An answer to that question is that the simple system instruments can sound quite beautiful. Like any early instrument, they are ideal for music written in eras when composers and instrumentalists knew them as the only models available and therefore skillfully employed them to the best advantage. Currently, Irish folk- and dance-band musicians still favor simple system conical bore flutes, particularly nineteenth-century English instruments, originals or replicas, which usually produce more sound in the low register than the Meyer and similar German models of the late nineteenth century.

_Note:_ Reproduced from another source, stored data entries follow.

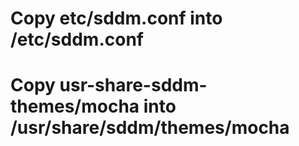 # Copy etc/sddm.conf into /etc/sddm.conf
# Copy usr-share-sddm-themes/mocha into /usr/share/sddm/themes/mocha
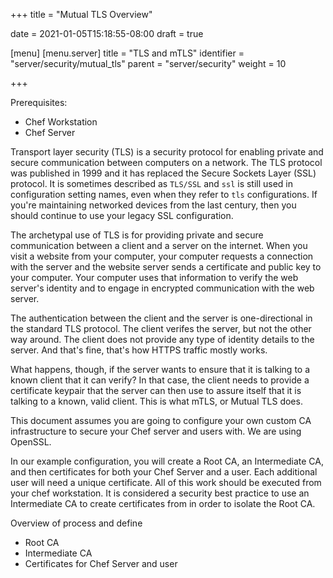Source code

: +++
title = "Mutual TLS Overview"

date = 2021-01-05T15:18:55-08:00
draft = true

[menu]
  [menu.server]
    title = "TLS and mTLS"
    identifier = "server/security/mutual_tls"
    parent = "server/security"
    weight = 10

+++

Prerequisites:

- Chef Workstation
- Chef Server

Transport layer security (TLS) is a security protocol for enabling private and secure communication between computers on a network. The TLS protocol was published in 1999 and it has replaced the Secure Sockets Layer (SSL) protocol. It is sometimes described as `TLS/SSL` and `ssl` is still used in configuration setting names, even when they refer to `tls` configurations. If you're maintaining networked devices from the last century, then you should continue to use your legacy SSL configuration.

The archetypal use of TLS is for providing private and secure communication between a client and a server on the internet. When you visit a website from your computer, your computer requests a connection with the server and the website server sends a certificate and public key to your computer. Your computer uses that information to verify the web server's identity and to engage in encrypted communication with the web server.

The authentication between the client and the server is one-directional in the standard TLS protocol. The client verifes the server, but not the other way around. The client does not provide any type of identity details to the server. And that's fine, that's how HTTPS traffic mostly works.

What happens, though, if the server wants to ensure that it is talking to a known client that it can verify? In that case, the client needs to provide a certificate keypair that the server can then use to assure itself that it is talking to a known, valid client. This is what mTLS, or Mutual TLS does.

This document assumes you are going to configure your own custom CA infrastructure to secure your Chef server and users with. We are using OpenSSL.

In our example configuration, you will create a Root CA, an Intermediate CA, and then certificates for both your Chef Server and a user. Each additional user will need a unique certificate. All of this work should be executed from your chef workstation. It is considered a security best practice to use an Intermediate CA to create certificates from in order to isolate the Root CA.

Overview of process and define

* Root CA
* Intermediate CA
* Certificates for Chef Server and user
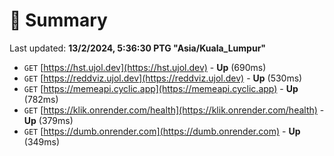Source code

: # 📖 Summary
Last updated: **13/2/2024, 5:36:30 PTG "Asia/Kuala_Lumpur"**

- `GET` [https://hst.ujol.dev](https://hst.ujol.dev) - **Up** (690ms)
- `GET` [https://reddviz.ujol.dev](https://reddviz.ujol.dev) - **Up** (530ms)
- `GET` [https://memeapi.cyclic.app](https://memeapi.cyclic.app) - **Up** (782ms)
- `GET` [https://klik.onrender.com/health](https://klik.onrender.com/health) - **Up** (379ms)
- `GET` [https://dumb.onrender.com](https://dumb.onrender.com) - **Up** (349ms)
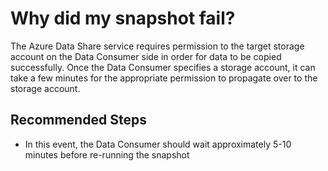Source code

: <properties
	pageTitle="Why did my snapshot fail?"
	description="Why did my snapshot fail?"
	service="Microsoft.DataShare"
	resource="accounts"
	authors="joannapea"
	ms.author="joanpo"
	displayOrder="3"
	selfHelpType="resource"
	supportTopicIds="32675627,32675629"
	resourceTags=""
	productPesIds="16762"
	cloudEnvironments="public, Fairfax"
	articleId="1d423bf5-f0a3-48fc-a6a1-314e04ea791f"
	ownershipId="AzureData_DataShare"
/>

# Why did my snapshot fail?

The Azure Data Share service requires permission to the target storage account on the Data Consumer side in order for data to be copied successfully. Once the Data Consumer specifies a storage account, it can take a few minutes for the appropriate permission to propagate over to the storage account.

## **Recommended Steps**

* In this event, the Data Consumer should wait approximately 5-10 minutes before re-running the snapshot
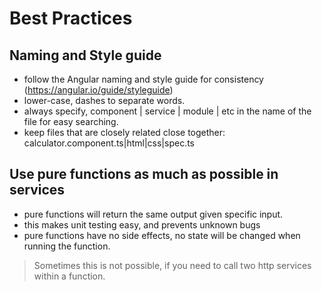 # Best Practices

## Naming and Style guide
* follow the Angular naming and style guide for consistency (https://angular.io/guide/styleguide)
* lower-case, dashes to separate words.
* always specify, component | service | module | etc in the name of the file for easy searching.
* keep files that are closely related close together: calculator.component.ts|html|css|spec.ts

## Use pure functions as much as possible in services
* pure functions will return the same output given specific input.
* this makes unit testing easy, and prevents unknown bugs
* pure functions have no side effects, no state will be changed when running the function.

> Sometimes this is not possible, if you need to call two http services within a function.
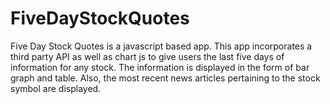 # FiveDayStockQuotes
Five Day Stock Quotes is a javascript based app.  This app incorporates a third party API as well as chart js to give users the last five days of information for any stock.
The information is displayed in the form of bar graph and table.  Also, the most recent news articles pertaining to the stock symbol are displayed. 
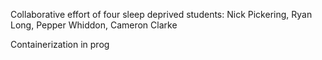 Collaborative effort of four sleep deprived students:
Nick Pickering,
Ryan Long,
Pepper Whiddon,
Cameron Clarke

Containerization in prog
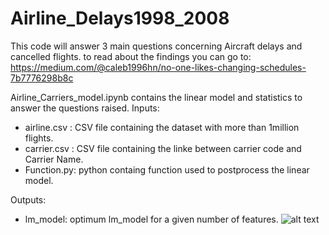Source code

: # Airline_Delays1998_2008
This code will answer 3 main questions concerning Aircraft delays and cancelled flights.
 to read about the findings you can go to:
 https://medium.com/@caleb1996hn/no-one-likes-changing-schedules-7b7776298b8c 
 
 Airline_Carriers_model.ipynb contains the linear model and statistics to answer the questions raised. 
 Inputs:
 - airline.csv : CSV file containing the dataset with more than 1million flights.
 - carrier.csv :  CSV file containing the linke between carrier code and Carrier Name.
 - Function.py: python containg function used to postprocess the linear model. 

Outputs:
- lm_model: optimum lm_model for a given number of features.
![alt text](http://url/to/img.png)
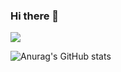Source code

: ### Hi there 👋

<!--
**kang-yg/kang-yg** is a ✨ _special_ ✨ repository because its `README.md` (this file) appears on your GitHub profile.

Here are some ideas to get you started:

- 🔭 I’m currently working on ...
- 🌱 I’m currently learning ...
- 👯 I’m looking to collaborate on ...
- 🤔 I’m looking for help with ...
- 💬 Ask me about ...
- 📫 How to reach me: ...
- 😄 Pronouns: ...
- ⚡ Fun fact: ...
-->

 <img src="https://img.shields.io/badge/Android-#3DDC84?style=flat&logo=Android&logoColor=white"/>

![Anurag's GitHub stats](https://github-readme-stats.vercel.app/api?username=kang-yg&show_icons=true&theme=radical)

Is there an Albert System?

A similar misnomer concerns the simple system clarinet of the same period. Non-Boehm system clarinets having thirteen or more keys including two or four finger rings were made in the thousands by many factories in Europe and America, including Eugène Albert of Brussels. Albert became so famous for good-quality simple system clarinets that the term "Albert system" became common although it does not describe a system unique to Albert's instruments. Apparently the term came into use in the United States well before 1900, and again the Miller Collection library provides some examples in the form of instrument-manufacturer catalogs. C. G. Conn advertising circulars and catalogs in the 1890s refer to all the company's simple system clarinets as "Albert system."

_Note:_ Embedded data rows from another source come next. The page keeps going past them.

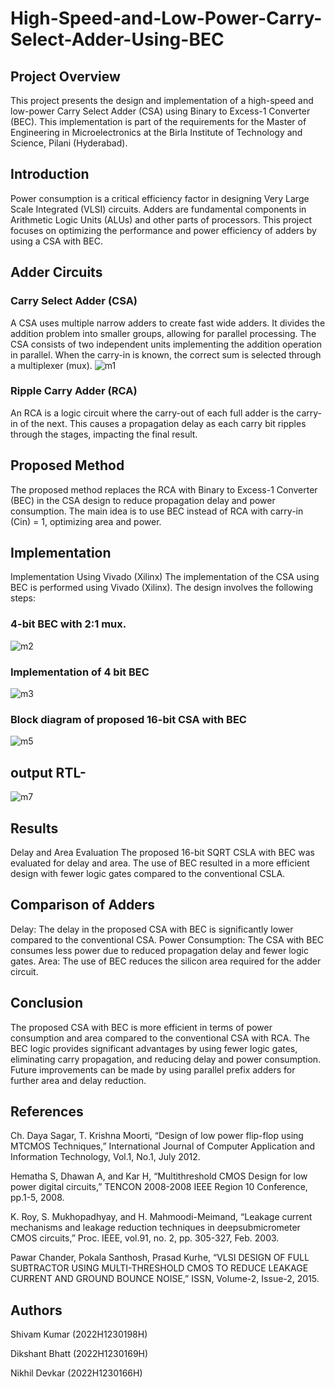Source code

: # High-Speed-and-Low-Power-Carry-Select-Adder-Using-BEC

## Project Overview
This project presents the design and implementation of a high-speed and low-power Carry Select Adder (CSA) using Binary to Excess-1 Converter (BEC). This implementation is part of the requirements for the Master of Engineering in Microelectronics at the Birla Institute of Technology and Science, Pilani (Hyderabad).

## Introduction
Power consumption is a critical efficiency factor in designing Very Large Scale Integrated (VLSI) circuits. Adders are fundamental components in Arithmetic Logic Units (ALUs) and other parts of processors. This project focuses on optimizing the performance and power efficiency of adders by using a CSA with BEC.

## Adder Circuits
### Carry Select Adder (CSA)
A CSA uses multiple narrow adders to create fast wide adders. It divides the addition problem into smaller groups, allowing for parallel processing.
The CSA consists of two independent units implementing the addition operation in parallel.
When the carry-in is known, the correct sum is selected through a multiplexer (mux).
![m1](https://github.com/shivam221997/High-Speed-and-Low-Power-Carry-Select-Adder-Using-BEC/assets/156662255/26d9a642-4b8e-4304-bfd2-5c6a608e49c5)

### Ripple Carry Adder (RCA)
An RCA is a logic circuit where the carry-out of each full adder is the carry-in of the next.
This causes a propagation delay as each carry bit ripples through the stages, impacting the final result.

## Proposed Method
The proposed method replaces the RCA with Binary to Excess-1 Converter (BEC) in the CSA design to reduce propagation delay and power consumption. The main idea is to use BEC instead of RCA with carry-in (Cin) = 1, optimizing area and power.

## Implementation
Implementation Using Vivado (Xilinx)
The implementation of the CSA using BEC is performed using Vivado (Xilinx). The design involves the following steps:

### 4-bit BEC with 2:1 mux.
![m2](https://github.com/shivam221997/High-Speed-and-Low-Power-Carry-Select-Adder-Using-BEC/assets/156662255/f6555bf7-2063-40e7-9c33-7e30a318f083)
   
 ### Implementation of 4 bit BEC
![m3](https://github.com/shivam221997/High-Speed-and-Low-Power-Carry-Select-Adder-Using-BEC/assets/156662255/4049430f-46bc-4393-b21e-e6dcba85077a)
  
 ### Block diagram of proposed 16-bit CSA with BEC
![m5](https://github.com/shivam221997/High-Speed-and-Low-Power-Carry-Select-Adder-Using-BEC/assets/156662255/ef210b94-6c24-463d-970c-1d7ad6fe52cc)
  
## output RTL-
![m7](https://github.com/shivam221997/High-Speed-and-Low-Power-Carry-Select-Adder-Using-BEC/assets/156662255/a83342a1-8f9e-4944-bae1-b1dcaaa8df4e)

## Results
Delay and Area Evaluation
The proposed 16-bit SQRT CSLA with BEC was evaluated for delay and area.
The use of BEC resulted in a more efficient design with fewer logic gates compared to the conventional CSLA.
## Comparison of Adders
Delay: The delay in the proposed CSA with BEC is significantly lower compared to the conventional CSA.
Power Consumption: The CSA with BEC consumes less power due to reduced propagation delay and fewer logic gates.
Area: The use of BEC reduces the silicon area required for the adder circuit.
## Conclusion
The proposed CSA with BEC is more efficient in terms of power consumption and area compared to the conventional CSA with RCA.
The BEC logic provides significant advantages by using fewer logic gates, eliminating carry propagation, and reducing delay and power consumption.
Future improvements can be made by using parallel prefix adders for further area and delay reduction.

## References
Ch. Daya Sagar, T. Krishna Moorti, “Design of low power flip-flop using MTCMOS Techniques,” International Journal of Computer Application and Information Technology, Vol.1, No.1, July 2012.

Hematha S, Dhawan A, and Kar H, “Multithreshold CMOS Design for low power digital circuits,” TENCON 2008-2008 IEEE Region 10 Conference, pp.1-5, 2008.

K. Roy, S. Mukhopadhyay, and H. Mahmoodi-Meimand, “Leakage current mechanisms and leakage reduction techniques in deepsubmicrometer CMOS circuits,” Proc. IEEE, vol.91, no. 2, pp. 305-327, Feb. 2003.

Pawar Chander, Pokala Santhosh, Prasad Kurhe, “VLSI DESIGN OF FULL SUBTRACTOR USING MULTI-THRESHOLD CMOS TO REDUCE LEAKAGE CURRENT AND GROUND BOUNCE NOISE,” ISSN, Volume-2, Issue-2, 2015.

## Authors
Shivam Kumar (2022H1230198H)

Dikshant Bhatt (2022H1230169H)

Nikhil Devkar (2022H1230166H)
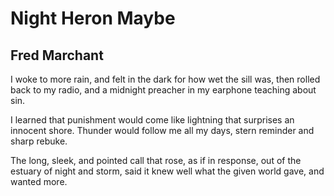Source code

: # Night Heron Maybe
## Fred Marchant
I woke to more rain, and felt in the dark
for how wet the sill was, then rolled back
to my radio, and a midnight preacher
in my earphone teaching about sin.

I learned that punishment would come
like lightning that surprises an innocent shore.
Thunder would follow me all my days,
stern reminder and sharp rebuke.

The long, sleek, and pointed call
that rose, as if in response, out of the estuary
of night and storm, said it knew well
what the given world gave, and wanted more.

However, at that time, such terminology seems not to have spread to Europe and certainly was not used at the Albert factory. Miller's copy of the June 1895 Albert catalog offers numerous simple system clarinets labeled "système 13 clefs" (thirteen keys), "système 15 clefs," and so on, with no mention of a "système Albert" for clarinets. Other individuals are credited in the Albert catalog for parts of a key system. For example, the two left-hand finger rings ("les deux anneaux à la main gauche") are called "système Barrett," and "la double clé de la [natural] et la double clé d'ut#" is called "système Chappell." Several models display either one or both devices. The catalog's only reference to a full fingering system for clarinets is the "système Boehm," and its only reference to a "système E. Albert" pertains to a patented octave key mechanism for saxophones.

A similar Miller catalog from Millereau, H. Schoenaers, Succ.r, Paris, ca. 1903, page 7, strongly advocates their "système Boehm" clarinets (six of ten models.) Their simple system clarinets (none with more than thirteen keys and two finger rings) are all termed "système ordinaire" (models 7 through 10) with no mention of système Albert applying to anything.

A ca. 1900 catalog in the Miller Collection from Alfred Hays, a London dealer for the Paris maker Buffet-Crampon, Evette & Schaeffer, lists a large variety of simple system "clarionets" by just the number of keys, such as "Clarionet, 16 keys" with diverse extras such as "Barrett system" and the second (upper) pair of finger rings. There is no mention of an Albert system. However, a later Buffet (Paris) catalog, dated September 1925, designates all simple system clarinets as (1) "Clarinettes modèle spècial," (2) "Clarinettes système 'Albert,'" and (3) Clarinettes Françaises." The 1925 catalog of the Chicago firm Lyon & Healy designates all simple system clarinets as "Albert system." Today, any clarinetist, such as a traditional jazz musician, playing an instrument of this kind will likely still refer to it as an "Albert system" instrument, so strong is the persistence of the traditional nomenclature.